Colorado 2018 fall color information and forecast.

The Colorado drought will have an impact on the foliage. Here's what you need to know to make the most of your fall tree viewing.

The "peak season" will be a bit earlier than normal this year. The entire state of Colorado will see trees turning ahead of schedule. In the central part, aspens hit their peak about the third week of September through early October. This year we could see plenty of color by the weekend of the 15th-16th.

Back home in Missouri, my grandmother swore that we had to have the "first frost" before the maple and oak trees would begin to turn. It turns out that temperature has very little to do with the process. However, it can play a role in how vibrant the colors can be. Cooler nights can make tree leaves color brighter. This is especially true for the darker red and purple colors. It's believed these are created by some sort of "anti-freeze" in the tree leaves. It's the shorter days and less sunlight that makes leaves turn color. When the energy a tree is spending outweighs the amount of energy it's taking in, it shuts down the lifeline to the leaves and they change color.
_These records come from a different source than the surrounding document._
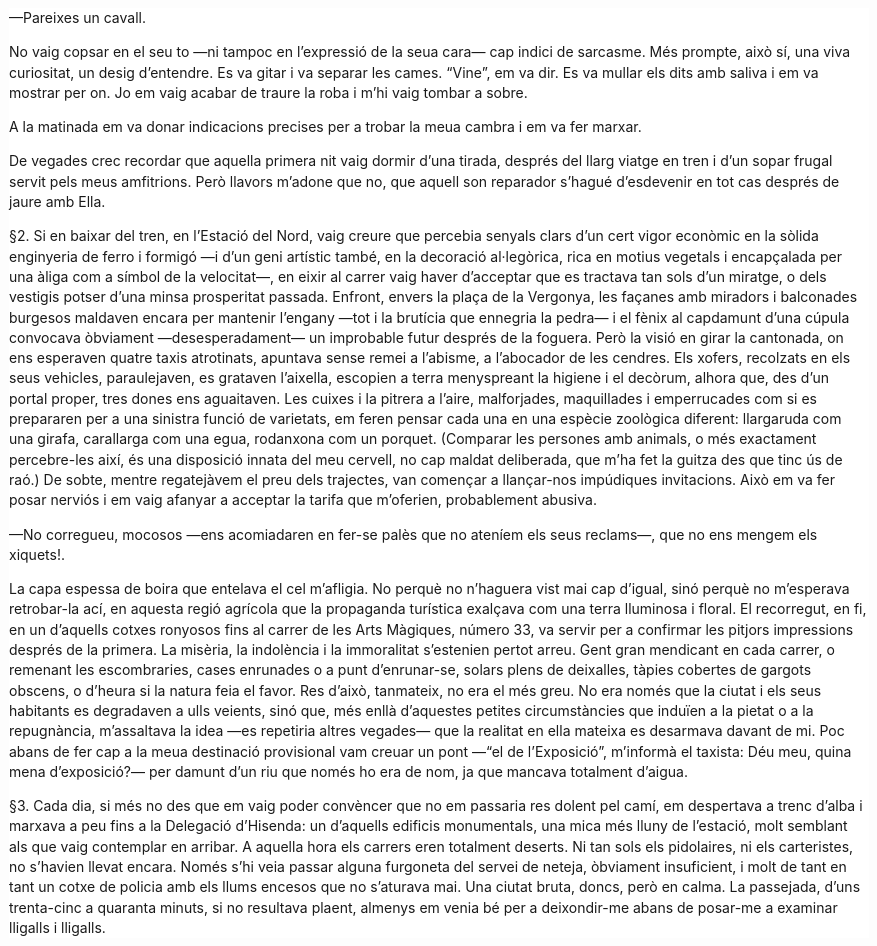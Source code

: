 —Pareixes un cavall.

No vaig copsar en el seu to —ni tampoc en l’expressió de la seua cara— cap indici de sarcasme. Més prompte, això sí, una viva curiositat, un desig d’entendre. Es va gitar i va separar les cames. “Vine”, em va dir. Es va mullar els dits amb saliva i em va mostrar per on. Jo em vaig acabar de traure la roba i m’hi vaig tombar a sobre.

A la matinada em va donar indicacions precises per a trobar la meua cambra i em va fer marxar.

De vegades crec recordar que aquella primera nit vaig dormir d’una tirada, després del llarg viatge en tren i d’un sopar frugal servit pels meus amfitrions. Però llavors m’adone que no, que aquell son reparador s’hagué d’esdevenir en tot cas després de jaure amb Ella.

§2. Si en baixar del tren, en l’Estació del Nord, vaig creure que percebia senyals clars d’un cert vigor econòmic en la sòlida enginyeria de ferro i formigó —i d’un geni artístic també, en la decoració al·legòrica, rica en motius vegetals i encapçalada per una àliga com a símbol de la velocitat—, en eixir al carrer vaig haver d’acceptar que es tractava tan sols d’un miratge, o dels vestigis potser d’una minsa prosperitat passada. Enfront, envers la plaça de la Vergonya, les façanes amb miradors i balconades burgesos maldaven encara per mantenir l’engany —tot i la brutícia que ennegria la pedra— i el fènix al capdamunt d’una cúpula convocava òbviament —desesperadament— un improbable futur després de la foguera. Però la visió en girar la cantonada, on ens esperaven quatre taxis atrotinats, apuntava sense remei a l’abisme, a l’abocador de les cendres. Els xofers, recolzats en els seus vehicles, paraulejaven, es grataven l’aixella, escopien a terra menyspreant la higiene i el decòrum, alhora que, des d’un portal proper, tres dones ens aguaitaven. Les cuixes i la pitrera a l’aire, malforjades, maquillades i emperrucades com si es prepararen per a una sinistra funció de varietats, em feren pensar cada una en una espècie zoològica diferent: llargaruda com una girafa, carallarga com una egua, rodanxona com un porquet. (Comparar les persones amb animals, o més exactament percebre-les així, és una disposició innata del meu cervell, no cap maldat deliberada, que m’ha fet la guitza des que tinc ús de raó.) De sobte, mentre regatejàvem el preu dels trajectes, van començar a llançar-nos impúdiques invitacions. Això em va fer posar nerviós i em vaig afanyar a acceptar la tarifa que m’oferien, probablement abusiva.

—No corregueu, mocosos —ens acomiadaren en fer-se palès que no ateníem els seus reclams—, que no ens mengem els xiquets!.

La capa espessa de boira que entelava el cel m’afligia. No perquè no n’haguera vist mai cap d’igual, sinó perquè no m’esperava retrobar-la ací, en aquesta regió agrícola que la propaganda turística exalçava com una terra lluminosa i floral. El recorregut, en fi, en un d’aquells cotxes ronyosos fins al carrer de les Arts Màgiques, número 33, va servir per a confirmar les pitjors impressions després de la primera. La misèria, la indolència i la immoralitat s’estenien pertot arreu. Gent gran mendicant en cada carrer, o remenant les escombraries, cases enrunades o a punt d’enrunar-se, solars plens de deixalles, tàpies cobertes de gargots obscens, o d’heura si la natura feia el favor. Res d’això, tanmateix, no era el més greu. No era només que la ciutat i els seus habitants es degradaven a ulls veients, sinó que, més enllà d’aquestes petites circumstàncies que induïen a la pietat o a la repugnància, m’assaltava la idea —es repetiria altres vegades— que la realitat en ella mateixa es desarmava davant de mi. Poc abans de fer cap a la meua destinació provisional vam creuar un pont —“el de l’Exposició”, m’informà el taxista: Déu meu, quina mena d’exposició?— per damunt d’un riu que només ho era de nom, ja que mancava totalment d’aigua.

§3. Cada dia, si més no des que em vaig poder convèncer que no em passaria res dolent pel camí, em despertava a trenc d’alba i marxava a peu fins a la Delegació d’Hisenda: un d’aquells edificis monumentals, una mica més lluny de l’estació, molt semblant als que vaig contemplar en arribar. A aquella hora els carrers eren totalment deserts. Ni tan sols els pidolaires, ni els carteristes, no s’havien llevat encara. Només s’hi veia passar alguna furgoneta del servei de neteja, òbviament insuficient, i molt de tant en tant un cotxe de policia amb els llums encesos que no s’aturava mai. Una ciutat bruta, doncs, però en calma. La passejada, d’uns trenta-cinc a quaranta minuts, si no resultava plaent, almenys em venia bé per a deixondir-me abans de posar-me a examinar lligalls i lligalls.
It's thought too that drought-stricken trees will drop their leaves quicker. Usually, leaves stay on trees for about two weeks or more after they turn. A drought-stressed tree can have a weaker bond between the leaf and the steam. Those leaves can fall off almost immediately. This is not always the case but can certainly shorten the "peak period."

Wind is the wildcard. It can be a real "color killer." A few big wind storms put a quick end to the season. In northern Colorado, if you wait till the last week of September, you may miss it. Watch the weather and wind forecasts. It can put a quick end to the fall color in Colorado.